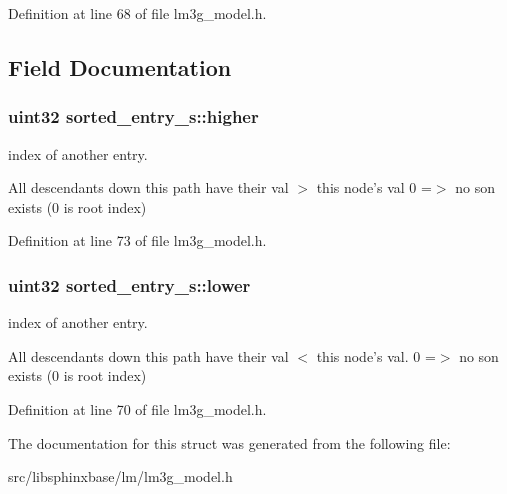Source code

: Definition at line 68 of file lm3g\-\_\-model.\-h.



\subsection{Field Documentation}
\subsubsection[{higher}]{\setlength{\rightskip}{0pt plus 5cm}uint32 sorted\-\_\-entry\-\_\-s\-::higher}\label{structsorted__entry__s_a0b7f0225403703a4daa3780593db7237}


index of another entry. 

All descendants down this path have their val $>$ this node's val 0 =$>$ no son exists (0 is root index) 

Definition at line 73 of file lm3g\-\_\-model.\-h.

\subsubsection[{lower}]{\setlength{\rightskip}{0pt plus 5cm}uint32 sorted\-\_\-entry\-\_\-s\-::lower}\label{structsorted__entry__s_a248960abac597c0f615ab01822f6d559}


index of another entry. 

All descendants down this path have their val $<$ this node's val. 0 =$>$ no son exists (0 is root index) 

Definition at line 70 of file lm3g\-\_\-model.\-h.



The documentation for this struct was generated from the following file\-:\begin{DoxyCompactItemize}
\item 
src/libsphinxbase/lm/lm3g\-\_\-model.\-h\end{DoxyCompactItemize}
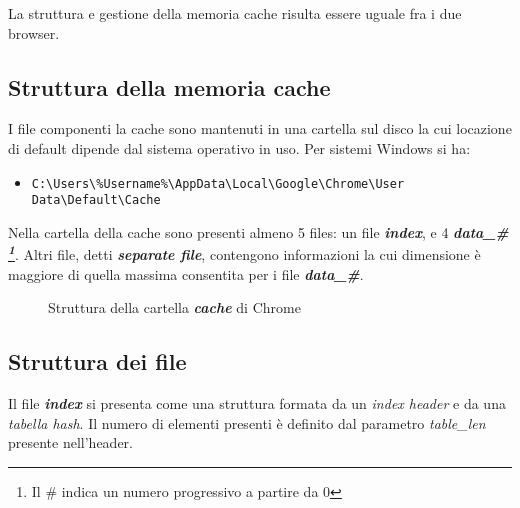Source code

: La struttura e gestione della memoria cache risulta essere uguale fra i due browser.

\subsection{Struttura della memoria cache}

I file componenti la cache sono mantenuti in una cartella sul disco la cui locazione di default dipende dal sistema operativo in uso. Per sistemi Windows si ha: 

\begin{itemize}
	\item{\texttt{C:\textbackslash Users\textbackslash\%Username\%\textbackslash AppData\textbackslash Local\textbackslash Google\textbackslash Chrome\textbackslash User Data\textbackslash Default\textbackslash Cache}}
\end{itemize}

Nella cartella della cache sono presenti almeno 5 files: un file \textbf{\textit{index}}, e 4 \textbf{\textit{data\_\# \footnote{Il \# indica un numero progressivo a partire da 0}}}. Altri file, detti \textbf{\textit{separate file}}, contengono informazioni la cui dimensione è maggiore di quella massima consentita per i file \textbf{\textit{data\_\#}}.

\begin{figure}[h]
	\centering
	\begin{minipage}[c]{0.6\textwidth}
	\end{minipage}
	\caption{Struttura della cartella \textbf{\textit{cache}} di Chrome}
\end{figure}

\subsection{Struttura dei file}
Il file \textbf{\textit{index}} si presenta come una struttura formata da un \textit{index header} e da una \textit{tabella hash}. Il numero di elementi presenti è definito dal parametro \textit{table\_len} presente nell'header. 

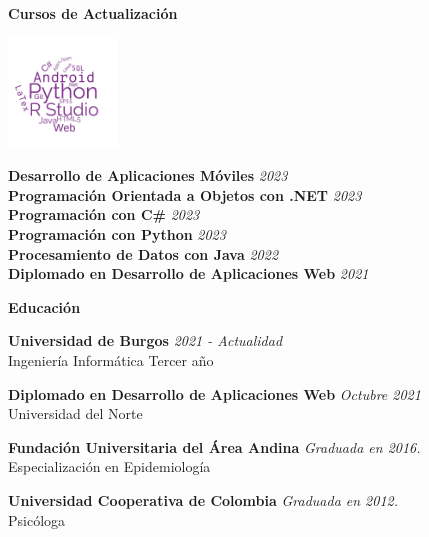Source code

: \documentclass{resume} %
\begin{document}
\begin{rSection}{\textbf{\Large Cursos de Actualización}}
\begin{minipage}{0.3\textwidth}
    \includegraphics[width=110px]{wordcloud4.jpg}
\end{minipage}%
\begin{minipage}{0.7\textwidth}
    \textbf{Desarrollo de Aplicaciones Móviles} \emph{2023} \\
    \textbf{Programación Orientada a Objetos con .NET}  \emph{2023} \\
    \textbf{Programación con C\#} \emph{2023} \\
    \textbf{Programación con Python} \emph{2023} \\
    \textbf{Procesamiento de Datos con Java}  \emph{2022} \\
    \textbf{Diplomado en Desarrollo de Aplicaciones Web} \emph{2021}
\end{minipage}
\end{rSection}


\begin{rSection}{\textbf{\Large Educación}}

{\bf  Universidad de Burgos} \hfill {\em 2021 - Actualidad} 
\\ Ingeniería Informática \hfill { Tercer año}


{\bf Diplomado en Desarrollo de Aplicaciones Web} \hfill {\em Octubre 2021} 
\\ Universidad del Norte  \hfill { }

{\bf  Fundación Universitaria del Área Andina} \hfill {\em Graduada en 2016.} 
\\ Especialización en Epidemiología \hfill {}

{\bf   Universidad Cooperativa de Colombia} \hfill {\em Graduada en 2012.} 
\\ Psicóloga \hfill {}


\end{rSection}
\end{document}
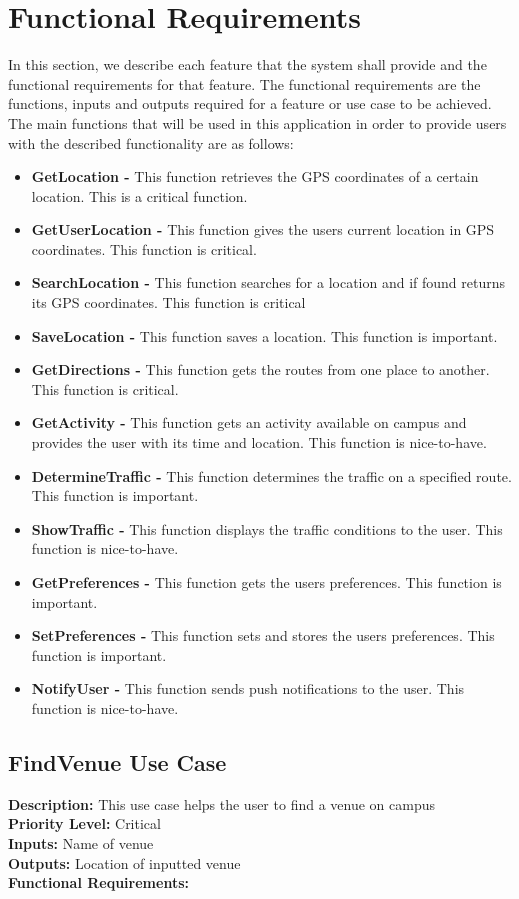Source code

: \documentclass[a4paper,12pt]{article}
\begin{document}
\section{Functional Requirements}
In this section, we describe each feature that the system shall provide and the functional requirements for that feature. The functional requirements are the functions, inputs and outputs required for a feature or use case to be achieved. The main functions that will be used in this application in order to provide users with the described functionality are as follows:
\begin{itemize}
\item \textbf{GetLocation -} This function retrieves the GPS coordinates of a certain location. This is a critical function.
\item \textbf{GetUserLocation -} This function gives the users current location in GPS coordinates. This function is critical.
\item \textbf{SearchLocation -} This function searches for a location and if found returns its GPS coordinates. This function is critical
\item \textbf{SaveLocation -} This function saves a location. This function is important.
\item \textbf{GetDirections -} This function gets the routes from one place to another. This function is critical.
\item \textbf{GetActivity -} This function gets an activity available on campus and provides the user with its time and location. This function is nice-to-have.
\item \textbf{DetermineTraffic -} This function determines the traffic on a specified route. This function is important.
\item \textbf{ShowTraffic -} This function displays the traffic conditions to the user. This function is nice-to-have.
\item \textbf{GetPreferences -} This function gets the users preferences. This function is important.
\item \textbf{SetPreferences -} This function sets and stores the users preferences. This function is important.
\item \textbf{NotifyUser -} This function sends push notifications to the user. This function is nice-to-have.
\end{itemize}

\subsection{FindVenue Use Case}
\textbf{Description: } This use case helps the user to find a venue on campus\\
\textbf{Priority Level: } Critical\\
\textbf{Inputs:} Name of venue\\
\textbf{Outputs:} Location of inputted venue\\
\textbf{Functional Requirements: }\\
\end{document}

•••

▶ WHAT THE TASK REQUIRES
From the entries above, write out every line without a single change, skipping the images.

▶ SOLUTION FOR THIS EXERCISE
Source code

: Definition at line 68 of file lm3g\-\_\-model.\-h.



\subsection{Field Documentation}
\subsubsection[{higher}]{\setlength{\rightskip}{0pt plus 5cm}uint32 sorted\-\_\-entry\-\_\-s\-::higher}\label{structsorted__entry__s_a0b7f0225403703a4daa3780593db7237}


index of another entry. 

All descendants down this path have their val $>$ this node's val 0 =$>$ no son exists (0 is root index) 

Definition at line 73 of file lm3g\-\_\-model.\-h.

\subsubsection[{lower}]{\setlength{\rightskip}{0pt plus 5cm}uint32 sorted\-\_\-entry\-\_\-s\-::lower}\label{structsorted__entry__s_a248960abac597c0f615ab01822f6d559}


index of another entry. 

All descendants down this path have their val $<$ this node's val. 0 =$>$ no son exists (0 is root index) 

Definition at line 70 of file lm3g\-\_\-model.\-h.



The documentation for this struct was generated from the following file\-:\begin{DoxyCompactItemize}
\item 
src/libsphinxbase/lm/lm3g\-\_\-model.\-h\end{DoxyCompactItemize}
Source code

: La struttura e gestione della memoria cache risulta essere uguale fra i due browser.

\subsection{Struttura della memoria cache}

I file componenti la cache sono mantenuti in una cartella sul disco la cui locazione di default dipende dal sistema operativo in uso. Per sistemi Windows si ha: 

\begin{itemize}
	\item{\texttt{C:\textbackslash Users\textbackslash\%Username\%\textbackslash AppData\textbackslash Local\textbackslash Google\textbackslash Chrome\textbackslash User Data\textbackslash Default\textbackslash Cache}}
\end{itemize}

Nella cartella della cache sono presenti almeno 5 files: un file \textbf{\textit{index}}, e 4 \textbf{\textit{data\_\# \footnote{Il \# indica un numero progressivo a partire da 0}}}. Altri file, detti \textbf{\textit{separate file}}, contengono informazioni la cui dimensione è maggiore di quella massima consentita per i file \textbf{\textit{data\_\#}}.

\begin{figure}[h]
	\centering
	\begin{minipage}[c]{0.6\textwidth}
	\end{minipage}
	\caption{Struttura della cartella \textbf{\textit{cache}} di Chrome}
\end{figure}

\subsection{Struttura dei file}
Il file \textbf{\textit{index}} si presenta come una struttura formata da un \textit{index header} e da una \textit{tabella hash}. Il numero di elementi presenti è definito dal parametro \textit{table\_len} presente nell'header. 

Source code

: \documentclass{resume} %
\begin{document}
\begin{rSection}{\textbf{\Large Cursos de Actualización}}
\begin{minipage}{0.3\textwidth}
    \includegraphics[width=110px]{wordcloud4.jpg}
\end{minipage}%
\begin{minipage}{0.7\textwidth}
    \textbf{Desarrollo de Aplicaciones Móviles} \emph{2023} \\
    \textbf{Programación Orientada a Objetos con .NET}  \emph{2023} \\
    \textbf{Programación con C\#} \emph{2023} \\
    \textbf{Programación con Python} \emph{2023} \\
    \textbf{Procesamiento de Datos con Java}  \emph{2022} \\
    \textbf{Diplomado en Desarrollo de Aplicaciones Web} \emph{2021}
\end{minipage}
\end{rSection}


\begin{rSection}{\textbf{\Large Educación}}

{\bf  Universidad de Burgos} \hfill {\em 2021 - Actualidad} 
\\ Ingeniería Informática \hfill { Tercer año}


{\bf Diplomado en Desarrollo de Aplicaciones Web} \hfill {\em Octubre 2021} 
\\ Universidad del Norte  \hfill { }

{\bf  Fundación Universitaria del Área Andina} \hfill {\em Graduada en 2016.} 
\\ Especialización en Epidemiología \hfill {}

{\bf   Universidad Cooperativa de Colombia} \hfill {\em Graduada en 2012.} 
\\ Psicóloga \hfill {}


\end{rSection}
\end{document}
Source code

: \documentclass[a4paper,12pt]{article}
\begin{document}
\section{Functional Requirements}
In this section, we describe each feature that the system shall provide and the functional requirements for that feature. The functional requirements are the functions, inputs and outputs required for a feature or use case to be achieved. The main functions that will be used in this application in order to provide users with the described functionality are as follows:
\begin{itemize}
\item \textbf{GetLocation -} This function retrieves the GPS coordinates of a certain location. This is a critical function.
\item \textbf{GetUserLocation -} This function gives the users current location in GPS coordinates. This function is critical.
\item \textbf{SearchLocation -} This function searches for a location and if found returns its GPS coordinates. This function is critical
\item \textbf{SaveLocation -} This function saves a location. This function is important.
\item \textbf{GetDirections -} This function gets the routes from one place to another. This function is critical.
\item \textbf{GetActivity -} This function gets an activity available on campus and provides the user with its time and location. This function is nice-to-have.
\item \textbf{DetermineTraffic -} This function determines the traffic on a specified route. This function is important.
\item \textbf{ShowTraffic -} This function displays the traffic conditions to the user. This function is nice-to-have.
\item \textbf{GetPreferences -} This function gets the users preferences. This function is important.
\item \textbf{SetPreferences -} This function sets and stores the users preferences. This function is important.
\item \textbf{NotifyUser -} This function sends push notifications to the user. This function is nice-to-have.
\end{itemize}

\subsection{FindVenue Use Case}
\textbf{Description: } This use case helps the user to find a venue on campus\\
\textbf{Priority Level: } Critical\\
\textbf{Inputs:} Name of venue\\
\textbf{Outputs:} Location of inputted venue\\
\textbf{Functional Requirements: }\\
\end{document}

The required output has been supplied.